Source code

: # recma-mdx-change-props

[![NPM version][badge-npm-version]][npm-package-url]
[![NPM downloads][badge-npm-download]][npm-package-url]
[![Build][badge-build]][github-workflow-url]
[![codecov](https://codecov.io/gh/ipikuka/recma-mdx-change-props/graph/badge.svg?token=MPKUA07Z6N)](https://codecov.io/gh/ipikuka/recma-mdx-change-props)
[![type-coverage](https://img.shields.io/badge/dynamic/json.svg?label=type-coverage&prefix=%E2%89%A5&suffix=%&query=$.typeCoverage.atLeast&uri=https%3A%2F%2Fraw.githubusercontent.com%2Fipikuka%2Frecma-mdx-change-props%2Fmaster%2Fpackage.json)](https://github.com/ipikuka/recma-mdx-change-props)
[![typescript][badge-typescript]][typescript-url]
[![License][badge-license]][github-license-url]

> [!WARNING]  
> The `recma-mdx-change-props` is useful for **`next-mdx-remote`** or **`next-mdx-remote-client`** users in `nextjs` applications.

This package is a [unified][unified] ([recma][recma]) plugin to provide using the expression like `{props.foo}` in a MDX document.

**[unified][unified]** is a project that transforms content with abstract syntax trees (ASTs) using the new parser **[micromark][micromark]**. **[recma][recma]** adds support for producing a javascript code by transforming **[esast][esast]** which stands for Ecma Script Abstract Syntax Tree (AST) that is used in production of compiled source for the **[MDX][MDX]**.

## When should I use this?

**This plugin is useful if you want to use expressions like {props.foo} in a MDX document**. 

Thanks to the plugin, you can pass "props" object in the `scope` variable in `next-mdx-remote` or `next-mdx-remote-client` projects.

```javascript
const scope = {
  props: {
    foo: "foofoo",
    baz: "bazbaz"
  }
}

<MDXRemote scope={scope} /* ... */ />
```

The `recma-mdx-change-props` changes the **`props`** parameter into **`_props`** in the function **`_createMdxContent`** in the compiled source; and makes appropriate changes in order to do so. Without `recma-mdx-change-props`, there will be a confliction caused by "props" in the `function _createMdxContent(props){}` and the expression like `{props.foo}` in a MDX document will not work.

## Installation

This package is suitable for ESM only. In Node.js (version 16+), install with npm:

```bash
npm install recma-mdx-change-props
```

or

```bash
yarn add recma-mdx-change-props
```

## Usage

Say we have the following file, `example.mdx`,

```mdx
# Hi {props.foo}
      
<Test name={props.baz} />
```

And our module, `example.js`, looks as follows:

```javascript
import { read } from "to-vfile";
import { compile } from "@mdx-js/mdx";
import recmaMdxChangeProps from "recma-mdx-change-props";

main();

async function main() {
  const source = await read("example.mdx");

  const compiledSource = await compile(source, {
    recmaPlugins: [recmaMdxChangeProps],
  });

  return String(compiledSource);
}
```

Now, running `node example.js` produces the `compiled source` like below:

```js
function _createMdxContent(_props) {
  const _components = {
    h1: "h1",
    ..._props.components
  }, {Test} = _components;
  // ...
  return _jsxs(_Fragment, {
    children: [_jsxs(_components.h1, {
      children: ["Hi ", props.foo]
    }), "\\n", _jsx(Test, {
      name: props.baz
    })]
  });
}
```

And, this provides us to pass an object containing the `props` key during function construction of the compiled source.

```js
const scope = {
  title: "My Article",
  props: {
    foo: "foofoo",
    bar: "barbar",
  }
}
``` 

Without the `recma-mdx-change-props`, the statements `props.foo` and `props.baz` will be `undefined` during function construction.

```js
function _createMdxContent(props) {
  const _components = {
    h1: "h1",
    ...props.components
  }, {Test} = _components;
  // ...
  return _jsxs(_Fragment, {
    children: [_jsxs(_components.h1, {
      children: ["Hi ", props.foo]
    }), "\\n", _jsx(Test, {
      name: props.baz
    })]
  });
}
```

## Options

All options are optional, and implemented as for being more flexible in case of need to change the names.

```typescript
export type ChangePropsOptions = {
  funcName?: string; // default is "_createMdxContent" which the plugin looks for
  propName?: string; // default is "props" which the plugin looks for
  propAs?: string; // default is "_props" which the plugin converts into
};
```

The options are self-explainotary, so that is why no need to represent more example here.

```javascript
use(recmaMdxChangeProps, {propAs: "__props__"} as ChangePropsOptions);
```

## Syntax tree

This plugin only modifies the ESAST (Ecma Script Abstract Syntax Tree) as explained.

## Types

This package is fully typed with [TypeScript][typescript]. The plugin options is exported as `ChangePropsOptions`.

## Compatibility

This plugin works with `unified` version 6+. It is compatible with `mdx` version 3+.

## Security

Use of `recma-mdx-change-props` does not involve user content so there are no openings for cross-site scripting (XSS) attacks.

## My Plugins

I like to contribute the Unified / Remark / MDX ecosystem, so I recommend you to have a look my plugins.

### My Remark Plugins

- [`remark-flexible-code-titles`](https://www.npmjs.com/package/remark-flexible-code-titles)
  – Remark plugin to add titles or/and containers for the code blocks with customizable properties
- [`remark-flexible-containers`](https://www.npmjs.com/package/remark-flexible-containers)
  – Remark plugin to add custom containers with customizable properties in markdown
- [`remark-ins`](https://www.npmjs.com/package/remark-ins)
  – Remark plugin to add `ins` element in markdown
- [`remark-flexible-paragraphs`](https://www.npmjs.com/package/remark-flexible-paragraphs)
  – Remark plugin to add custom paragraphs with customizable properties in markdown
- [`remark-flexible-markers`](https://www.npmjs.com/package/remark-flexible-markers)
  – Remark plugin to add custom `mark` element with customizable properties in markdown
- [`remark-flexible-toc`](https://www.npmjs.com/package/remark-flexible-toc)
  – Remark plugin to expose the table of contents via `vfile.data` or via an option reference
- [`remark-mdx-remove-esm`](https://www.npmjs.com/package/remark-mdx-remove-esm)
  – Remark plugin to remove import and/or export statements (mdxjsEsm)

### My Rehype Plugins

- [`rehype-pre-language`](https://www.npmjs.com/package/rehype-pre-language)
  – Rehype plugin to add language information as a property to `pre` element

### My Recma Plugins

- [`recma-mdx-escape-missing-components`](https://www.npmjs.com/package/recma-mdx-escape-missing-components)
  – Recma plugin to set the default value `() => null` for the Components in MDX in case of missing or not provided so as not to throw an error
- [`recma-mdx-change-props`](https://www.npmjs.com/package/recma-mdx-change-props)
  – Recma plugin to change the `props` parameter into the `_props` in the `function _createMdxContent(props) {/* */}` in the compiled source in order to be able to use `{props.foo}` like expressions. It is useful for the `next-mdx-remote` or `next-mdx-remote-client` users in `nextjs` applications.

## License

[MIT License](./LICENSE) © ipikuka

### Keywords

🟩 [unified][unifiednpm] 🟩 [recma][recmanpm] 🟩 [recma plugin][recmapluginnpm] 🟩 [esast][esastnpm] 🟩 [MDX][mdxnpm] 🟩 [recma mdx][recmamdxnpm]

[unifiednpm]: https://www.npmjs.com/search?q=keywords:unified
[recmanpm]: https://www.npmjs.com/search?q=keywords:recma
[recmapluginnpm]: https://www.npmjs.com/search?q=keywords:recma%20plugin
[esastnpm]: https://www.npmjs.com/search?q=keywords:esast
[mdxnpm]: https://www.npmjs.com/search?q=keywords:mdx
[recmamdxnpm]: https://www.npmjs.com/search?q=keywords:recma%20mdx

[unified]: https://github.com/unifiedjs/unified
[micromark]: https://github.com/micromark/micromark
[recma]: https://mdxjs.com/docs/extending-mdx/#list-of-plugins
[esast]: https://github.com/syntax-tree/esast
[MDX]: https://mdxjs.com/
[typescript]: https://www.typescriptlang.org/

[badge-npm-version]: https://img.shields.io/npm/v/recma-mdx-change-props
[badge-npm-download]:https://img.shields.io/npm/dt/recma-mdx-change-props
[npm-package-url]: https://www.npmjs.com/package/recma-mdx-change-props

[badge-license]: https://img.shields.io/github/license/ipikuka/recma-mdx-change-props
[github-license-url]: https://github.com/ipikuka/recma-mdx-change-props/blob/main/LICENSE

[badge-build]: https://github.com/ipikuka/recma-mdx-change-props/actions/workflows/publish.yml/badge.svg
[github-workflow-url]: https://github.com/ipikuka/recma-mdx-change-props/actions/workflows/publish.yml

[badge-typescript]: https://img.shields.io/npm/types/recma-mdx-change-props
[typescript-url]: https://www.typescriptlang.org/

------------------------------------

=== TASK OBJECTIVE ===
When "case" shows up in a line of the material, report that line.

=== EXERCISE ANSWER ===
All options are optional, and implemented as for being more flexible in case of need to change the names.
  – Recma plugin to set the default value `() => null` for the Components in MDX in case of missing or not provided so as not to throw an error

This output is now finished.